[Data to process — start]

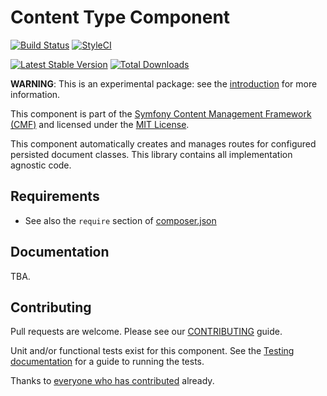 # Content Type Component

[![Build Status](https://travis-ci.org/symfony-cmf/content-type.svg?branch=master)](https://travis-ci.org/symfony-cmf/content-type)
[![StyleCI](https://styleci.io/repos/59910930/shield)](https://styleci.io/repos/59910930)

[![Latest Stable Version](https://poser.pugx.org/symfony-cmf/content-type/version.png)](https://packagist.org/packages/symfony-cmf/content-type)
[![Total Downloads](https://poser.pugx.org/symfony-cmf/content-type/d/total.png)](https://packagist.org/packages/symfony-cmf/content-type)

**WARNING**: This is an experimental package: see the
[introduction](https://github.com/symfony-cmf/content-type/blob/master/docs/introduction.rst)
for more information.

This component is part of the [Symfony Content Management Framework (CMF)](http://cmf.symfony.com/)
and licensed under the [MIT License](LICENSE).

This component automatically creates and manages routes for configured persisted
document classes. This library contains all implementation agnostic code.

## Requirements 

* See also the `require` section of [composer.json](composer.json)

## Documentation

TBA.

## Contributing

Pull requests are welcome. Please see our
[CONTRIBUTING](https://github.com/symfony-cmf/symfony-cmf/blob/master/CONTRIBUTING.md)
guide.

Unit and/or functional tests exist for this component. See the
[Testing documentation](http://symfony.com/doc/master/cmf/components/testing.html)
for a guide to running the tests.

Thanks to
[everyone who has contributed](https://github.com/symfony-cmf/content-type/contributors) already.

[Data to process — finish]

## Work item
Repeat all of the entries above word for word and omit the pictures.

## Solution
 # Content Type Component

[![Build Status](https://travis-ci.org/symfony-cmf/content-type.svg?branch=master)](https://travis-ci.org/symfony-cmf/content-type)
[![StyleCI](https://styleci.io/repos/59910930/shield)](https://styleci.io/repos/59910930)

[![Latest Stable Version](https://poser.pugx.org/symfony-cmf/content-type/version.png)](https://packagist.org/packages/symfony-cmf/content-type)
[![Total Downloads](https://poser.pugx.org/symfony-cmf/content-type/d/total.png)](https://packagist.org/packages/symfony-cmf/content-type)

**WARNING**: This is an experimental package: see the
[introduction](https://github.com/symfony-cmf/content-type/blob/master/docs/introduction.rst)
for more information.

This component is part of the [Symfony Content Management Framework (CMF)](http://cmf.symfony.com/)
and licensed under the [MIT License](LICENSE).

This component automatically creates and manages routes for configured persisted
document classes. This library contains all implementation agnostic code.

## Requirements 

* See also the `require` section of [composer.json](composer.json)

## Documentation

TBA.

## Contributing

Pull requests are welcome. Please see our
[CONTRIBUTING](https://github.com/symfony-cmf/symfony-cmf/blob/master/CONTRIBUTING.md)
guide.

Unit and/or functional tests exist for this component. See the
[Testing documentation](http://symfony.com/doc/master/cmf/components/testing.html)
for a guide to running the tests.

Thanks to
[everyone who has contributed](https://github.com/symfony-cmf/content-type/contributors) already.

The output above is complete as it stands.